Spaces like these have encouraged others and most of the newcomers are young art practitioners. Twenty-year-old Nihaal Faizal, a student of Srishti School of Art, Design and Technology runs G-159, in the SFS colony in Yelahanka. The living room in his apartment has seen interactive sound installations, site-specific performances, exhibition of photographs and prints. “In a gallery, you have to put a price tag to your work but here selling is not a priority,” says Nihaal. “Since there were no galleries in the area, we just wanted to have a space to see each other’s work and exchange ideas. Each art piece has the possibility of failure and these spaces afford those possibilities.”
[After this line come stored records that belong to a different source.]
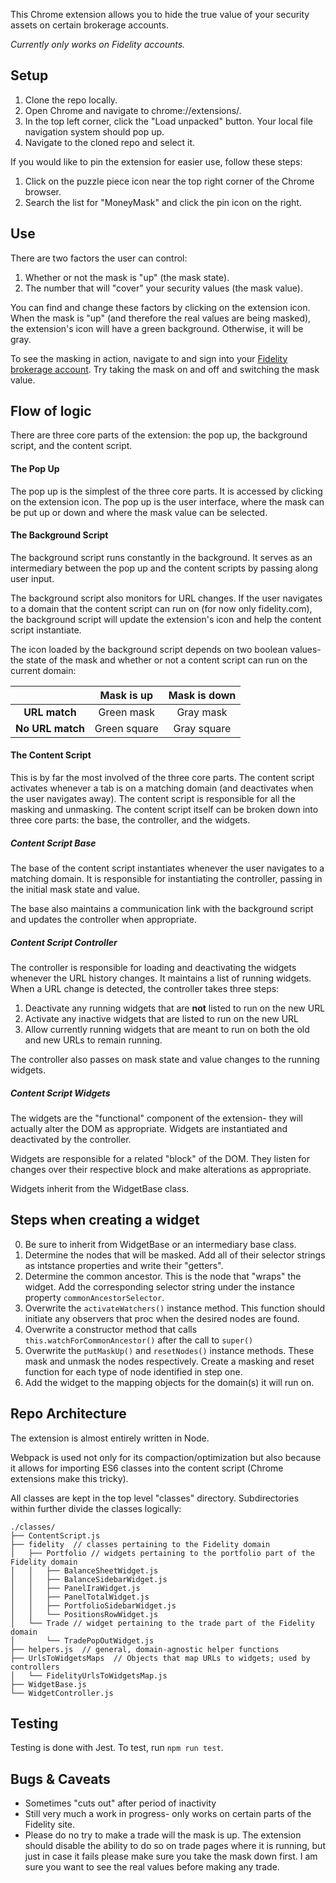 This Chrome extension allows you to hide the true value of your security assets on certain brokerage accounts.

*Currently only works on Fidelity accounts.*

## Setup
1. Clone the repo locally.
2. Open Chrome and navigate to chrome://extensions/.
3. In the top left corner, click the "Load unpacked" button. Your local file navigation system should pop up.
4. Navigate to the cloned repo and select it.

If you would like to pin the extension for easier use, follow these steps:
1. Click on the puzzle piece icon near the top right corner of the Chrome browser.
2. Search the list for "MoneyMask" and click the pin icon on the right.

## Use
There are two factors the user can control:
1. Whether or not the mask is "up" (the mask state).
2. The number that will "cover" your security values (the mask value).

You can find and change these factors by clicking on the extension icon. When the mask is "up" (and therefore the real values are being masked), the extension's icon will have a green background. Otherwise, it will be gray.

To see the masking in action, navigate to and sign into your [Fidelity brokerage account](https://digital.fidelity.com/ftgw/digital/portfolio/summary). Try taking the mask on and off and switching the mask value.

## Flow of logic
There are three core parts of the extension: the pop up, the background script, and the content script.

#### The Pop Up
The pop up is the simplest of the three core parts. It is accessed by clicking on the extension icon. The pop up is the user interface, where the mask can be put up or down and where the mask value can be selected. 

#### The Background Script
The background script runs constantly in the background. It serves as an intermediary between the pop up and the content scripts by passing along user input. 

The background script also monitors for URL changes. If the user navigates to a domain that the content script can run on (for now only fidelity.com), the background script will update the extension's icon and help the content script instantiate. 

The icon loaded by the background script depends on two boolean values- the state of the mask and whether or not a content script can run on the current domain:

| | **Mask is up** | **Mask is down** |
|:-----:|:-----:|:-----:|
| **URL match** | Green mask | Gray mask |
| **No URL match** | Green square | Gray square |

#### The Content Script
This is by far the most involved of the three core parts. The content script activates whenever a tab is on a matching domain (and deactivates when the user navigates away). The content script is responsible for all the masking and unmasking. The content script itself can be broken down into three core parts: the base, the controller, and the widgets.

##### Content Script Base
The base of the content script instantiates whenever the user navigates to a matching domain. It is responsible for instantiating the controller, passing in the initial mask state and value.

The base also maintains a communication link with the background script and updates the controller when appropriate.

##### Content Script Controller

The controller is responsible for loading and deactivating the widgets whenever the URL history changes. It maintains a list of running widgets. When a URL change is detected, the controller takes three steps:
1. Deactivate any running widgets that are **not** listed to run on the new URL
2. Activate any inactive widgets that are listed to run on the new URL
3. Allow currently running widgets that are meant to run on both the old and new URLs to remain running.

The controller also passes on mask state and value changes to the running widgets.

##### Content Script Widgets

The widgets are the "functional" component of the extension- they will actually alter the DOM as appropriate. Widgets are instantiated and deactivated by the controller.

Widgets are responsible for a related "block" of the DOM. They listen for changes over their respective block and make alterations as appropriate. 

Widgets inherit from the WidgetBase class.

## Steps when creating a widget
0. Be sure to inherit from WidgetBase or an intermediary base class.
1. Determine the nodes that will be masked. Add all of their selector strings as intstance properties and write their "getters".
2. Determine the common ancestor. This is the node that "wraps" the widget. Add the corresponding selector string under the instance property `commonAncestorSelector`.
3. Overwrite the `activateWatchers()` instance method. This function should initiate any observers that proc when the desired nodes are found.
4. Overwrite a constructor method that calls `this.watchForCommonAncestor()` after the call to `super()`
5. Overwrite the `putMaskUp()` and `resetNodes()` instance methods. These mask and unmask the nodes respectively. Create a masking and reset function for each type of node identified in step one.
6. Add the widget to the mapping objects for the domain(s) it will run on.

## Repo Architecture
The extension is almost entirely written in Node. 

Webpack is used not only for its compaction/optimization but also because it allows for importing ES6 classes into the content script (Chrome extensions make this tricky).

All classes are kept in the top level "classes" directory. Subdirectories within further divide the classes logically:
```
./classes/
├── ContentScript.js  
├── fidelity  // classes pertaining to the Fidelity domain
│   ├── Portfolio // widgets pertaining to the portfolio part of the Fidelity domain 
│   │   ├── BalanceSheetWidget.js
│   │   ├── BalanceSidebarWidget.js
│   │   ├── PanelIraWidget.js
│   │   ├── PanelTotalWidget.js
│   │   ├── PortfolioSidebarWidget.js
│   │   └── PositionsRowWidget.js
│   └── Trade // widget pertaining to the trade part of the Fidelity domain
│       └── TradePopOutWidget.js
├── helpers.js  // general, domain-agnostic helper functions
├── UrlsToWidgetsMaps  // Objects that map URLs to widgets; used by controllers
│   └── FidelityUrlsToWidgetsMap.js
├── WidgetBase.js
└── WidgetController.js
```

## Testing
Testing is done with Jest. To test, run `npm run test`.

## Bugs & Caveats
* Sometimes "cuts out" after period of inactivity
* Still very much a work in progress- only works on certain parts of the Fidelity site.
* Please do no try to make a trade will the mask is up. The extension should disable the ability to do so on trade pages where it is running, but just in case it fails please make sure you take the mask down first. I am sure you want to see the real values before making any trade.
Inspired by Nihaal, others have got on the bandwagon. Swiss artist Linda has set up this peculiar art space “We Will Figure it Out” which operates out of a garage in Yelahanka and there is Chinar Shah’s “Home Sweet Home” at her residence in Kalyan Nagar. For her first show, Chinar, a photo artist and faculty at Srishti School of Art, Design and Technology, brought together works gifted and fresh works made by artists. What next? May be some an artist in another corner of the city is contemplating a walk-in studio!

Not about money honey

Surekha who was with Bar 1 says, “Bangalore was never a market oriented place. It was the responsibility of the artists to create platforms and laboratories where they could do experimental work. Bar 1 was the first art residency to come up in Bangalore which created lot of energy. It was followed by 1ShanthiRoad. When it started in 2001, it had a space and artists collectively ran it till 2012 through the support of grants and residencies by IFA and Pro-Helvetia. In 2010, we ceased to have a physical space but as a group comprising artists like Ayisha Abraham, Smitha Cariappa, and I, we still exist.”

Old and new

Places like 1ShanthiRoad, Jaaga, Maara, Bar 1 and Samuha are trailblazers. The new additions to the list include G-159, We Will Figure it Out and Home Sweet Home. These are connected by the Srishti link.